During a Friday White House press briefing, Trump assured the world that new travel restrictions with Canada and Mexico would stop “a mass global migration that would badly deplete the health-care resources needed for our people.” In his telling, "mass uncontrolled cross-border movement” would create “grave public health consequences,” as if those grave consequences — more than 30,000 confirmed coronavirus cases in the United States — weren’t already within American borders.
According to Trump, “unscreened, unvetted and unauthorized entries from dozens of countries” is the biggest problem — but it’s clear the problem is a country caught without sufficient testing, enough masks and ventilators, and quite frankly, real leadership.
Instead of following the lead of governors and mayors who start their daily briefings with data and practical information about the outbreak, Trump has gone down the neo-nativist path. He has his accomplices, such as Secretary of Health and Human Services Alex Azar, who made sure to sound like his boss at the Friday briefing when he said that "during this pandemic, a number of health challenges arise when illegal immigrants arrive at our northern and southern borders and are taken into immigration custody.”
Azar’s comments are dangerous on so many levels. For one, there is no proof linking the outbreak of the novel coronavirus in the United States with illegal entries of migrants. The first recorded case of the virus in the United States occurred in mid-January. The patient was a man who returned to Washington state after visiting Wuhan, China. Everyone expects xenophobia from the president, but it now appears to be a new part of public health policy. Azar is abusing what actual public health is intended for: to protect the public, even those who are most vulnerable and marginalized.
Indeed, controlling who enters the United States should be part of the containment strategy, but it should always be framed in the context of public health.
Unlike Azar, Anthony Fauci, a doctor and the longtime director of the National Institute of Allergy and Infectious Diseases, has done a better a job of explaining border controls. Fauci is looking at it from the perspective of actual movement, not through the lens of dehumanizing people, accusing “invaders” of bringing infection, which not surprisingly, is a page ripped directly from the country’s xenophobic past.

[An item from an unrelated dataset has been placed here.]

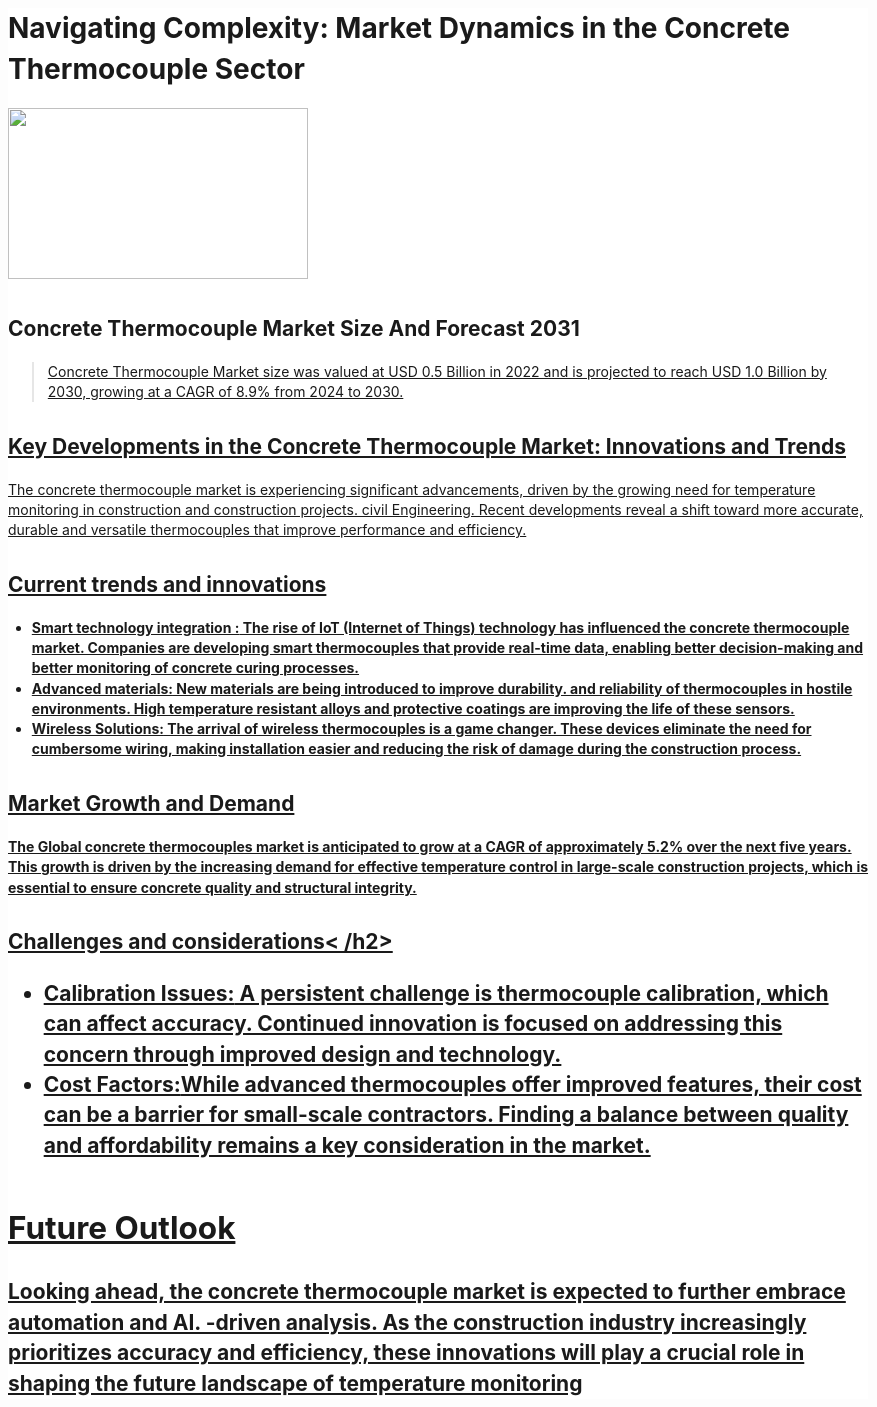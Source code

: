<h1>Navigating Complexity: Market Dynamics in the Concrete Thermocouple Sector</h1><img src="https://ffe5etoiles.com/wp-content/uploads/2025/01/MST7-300x171.png" alt="" width="300" height="171" class="aligncenter size-medium wp-image-105565" /><h2>Concrete Thermocouple Market Size And Forecast 2031</h2><blockquote><p><p><a href="https://www.verifiedmarketreports.com/download-sample/?rid=699638&utm_source=Github&utm_medium=385" target="_blank">Concrete Thermocouple Market size was valued at USD 0.5 Billion in 2022 and is projected to reach USD 1.0 Billion by 2030, growing at a CAGR of 8.9% from 2024 to 2030.</strong></span></p></p></blockquote><h2>Key Developments in the Concrete Thermocouple Market: Innovations and Trends</h2><p>The concrete thermocouple market is experiencing significant advancements, driven by the growing need for temperature monitoring in construction and construction projects. civil Engineering. Recent developments reveal a shift toward more accurate, durable and versatile thermocouples that improve performance and efficiency.</p><h2>Current trends and innovations</h2><ul><li><strong>Smart technology integration :</ strong> The rise of IoT (Internet of Things) technology has influenced the concrete thermocouple market. Companies are developing smart thermocouples that provide real-time data, enabling better decision-making and better monitoring of concrete curing processes.</li><li><strong>Advanced materials:</strong> New materials are being introduced to improve durability. and reliability of thermocouples in hostile environments. High temperature resistant alloys and protective coatings are improving the life of these sensors.</li><li><strong>Wireless Solutions:</strong> The arrival of wireless thermocouples is a game changer. These devices eliminate the need for cumbersome wiring, making installation easier and reducing the risk of damage during the construction process. </li></ul><h2>Market Growth and Demand</h2><p>The Global concrete thermocouples market is anticipated to grow at a CAGR of approximately 5.2% over the next five years. This growth is driven by the increasing demand for effective temperature control in large-scale construction projects, which is essential to ensure concrete quality and structural integrity.</p><h2>Challenges and considerations< /h2><ul><li> <strong>Calibration Issues:</strong> A persistent challenge is thermocouple calibration, which can affect accuracy. Continued innovation is focused on addressing this concern through improved design and technology.</li><li><strong>Cost Factors:</strong>While advanced thermocouples offer improved features, their cost can be a barrier for small-scale contractors. Finding a balance between quality and affordability remains a key consideration in the market. </li></ul><h2>Future Outlook</h2><p>Looking ahead, the concrete thermocouple market is expected to further embrace automation and AI. -driven analysis. As the construction industry increasingly prioritizes accuracy and efficiency, these innovations will play a crucial role in shaping the future landscape of temperature monitoring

The latest language linking the virus to immigrants is exactly what the anti-immigration lobby has been pushing for years. On Sunday, the Trump campaign sent a message to supporters: “Pres. Trump is making your safety his #1 priority. That’s why we’re closing BORDERS to illegals.” Migrants will always bring disease. Migrants will destroy America. We need a new protector to make us great again. Enter Trump, and now a global pandemic has become the xenophobes’ golden ticket. Never mind all the facts that point to how immigrants have benefited this country enormously.
Don’t expect Trump or other members of his administration to change their thinking. They are going all in. It’s as if these daily press briefings are becoming free campaign ads. Don’t be surprised when we start seeing the “I stopped the virus because I stopped the migrants” MAGA ads. Calls of being “all in this together” sound hollow, even with the Trump administration’s announcement that undocumented individuals would not be at risk if they seek coronavirus testing.
We must be vigilant for dangerous xenophobic language, now more than ever. Trump is making his response to the novel coronavirus (which he insists on calling the “Chinese” virus to deflect blame and stoke xenophobia) a political issue. He is returning to what worked for him so well in the past. But we can’t have him distract us with hate and division — the country can’t afford that right now in the face of a global pandemic.